§ ACTIVITY: Exactly the lines below from the one with "- sky sanctuary" up to and including the one with "and Variable Contributions" make up the answer, with nothing else added.

§ Source texts of formatted documents:
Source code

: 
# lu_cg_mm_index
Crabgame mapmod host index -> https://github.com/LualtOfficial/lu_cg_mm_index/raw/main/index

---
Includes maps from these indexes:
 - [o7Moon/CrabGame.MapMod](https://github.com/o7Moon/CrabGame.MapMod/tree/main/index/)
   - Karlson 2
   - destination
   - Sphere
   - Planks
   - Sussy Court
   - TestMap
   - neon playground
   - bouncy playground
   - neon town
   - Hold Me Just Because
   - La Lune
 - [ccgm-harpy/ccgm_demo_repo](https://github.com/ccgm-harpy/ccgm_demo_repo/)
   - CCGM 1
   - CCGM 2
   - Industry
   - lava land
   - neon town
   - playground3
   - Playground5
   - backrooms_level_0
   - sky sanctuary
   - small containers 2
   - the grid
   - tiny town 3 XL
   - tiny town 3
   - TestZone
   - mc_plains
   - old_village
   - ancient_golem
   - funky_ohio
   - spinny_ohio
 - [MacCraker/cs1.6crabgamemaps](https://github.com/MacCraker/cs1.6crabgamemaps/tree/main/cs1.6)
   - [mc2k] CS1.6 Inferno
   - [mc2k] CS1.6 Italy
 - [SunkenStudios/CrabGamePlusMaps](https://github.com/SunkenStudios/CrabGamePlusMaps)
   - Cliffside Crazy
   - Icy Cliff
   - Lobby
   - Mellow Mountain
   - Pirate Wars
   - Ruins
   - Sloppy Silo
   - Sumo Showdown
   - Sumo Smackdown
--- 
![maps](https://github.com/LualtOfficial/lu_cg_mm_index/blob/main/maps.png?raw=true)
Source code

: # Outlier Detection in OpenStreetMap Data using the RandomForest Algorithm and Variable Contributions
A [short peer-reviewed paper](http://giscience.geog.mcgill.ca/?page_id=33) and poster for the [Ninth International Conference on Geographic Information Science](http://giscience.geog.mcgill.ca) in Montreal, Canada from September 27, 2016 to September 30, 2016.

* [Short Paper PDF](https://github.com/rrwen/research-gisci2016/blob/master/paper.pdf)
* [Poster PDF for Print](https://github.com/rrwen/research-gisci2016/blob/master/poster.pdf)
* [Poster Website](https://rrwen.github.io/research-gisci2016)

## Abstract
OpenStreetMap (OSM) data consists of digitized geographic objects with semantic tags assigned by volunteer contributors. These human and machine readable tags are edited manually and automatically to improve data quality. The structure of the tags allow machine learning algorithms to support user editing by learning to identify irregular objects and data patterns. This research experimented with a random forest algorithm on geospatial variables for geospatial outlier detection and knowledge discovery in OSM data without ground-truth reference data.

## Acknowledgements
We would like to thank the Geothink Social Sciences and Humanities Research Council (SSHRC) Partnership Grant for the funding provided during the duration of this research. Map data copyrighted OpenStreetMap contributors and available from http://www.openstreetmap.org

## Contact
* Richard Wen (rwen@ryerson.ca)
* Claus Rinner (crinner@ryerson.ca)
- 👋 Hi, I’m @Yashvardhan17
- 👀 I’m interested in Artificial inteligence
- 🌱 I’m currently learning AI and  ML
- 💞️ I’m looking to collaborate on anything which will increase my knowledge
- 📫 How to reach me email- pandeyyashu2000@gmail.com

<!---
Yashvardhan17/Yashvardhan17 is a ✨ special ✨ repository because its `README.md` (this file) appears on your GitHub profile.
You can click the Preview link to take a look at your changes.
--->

§ EXERCISE SOLUTION:
   - sky sanctuary
   - small containers 2
   - the grid
   - tiny town 3 XL
   - tiny town 3
   - TestZone
   - mc_plains
   - old_village
   - ancient_golem
   - funky_ohio
   - spinny_ohio
 - [MacCraker/cs1.6crabgamemaps](https://github.com/MacCraker/cs1.6crabgamemaps/tree/main/cs1.6)
   - [mc2k] CS1.6 Inferno
   - [mc2k] CS1.6 Italy
 - [SunkenStudios/CrabGamePlusMaps](https://github.com/SunkenStudios/CrabGamePlusMaps)
   - Cliffside Crazy
   - Icy Cliff
   - Lobby
   - Mellow Mountain
   - Pirate Wars
   - Ruins
   - Sloppy Silo
   - Sumo Showdown
   - Sumo Smackdown
--- 
![maps](https://github.com/LualtOfficial/lu_cg_mm_index/blob/main/maps.png?raw=true)
Source code

: # Outlier Detection in OpenStreetMap Data using the RandomForest Algorithm and Variable Contributions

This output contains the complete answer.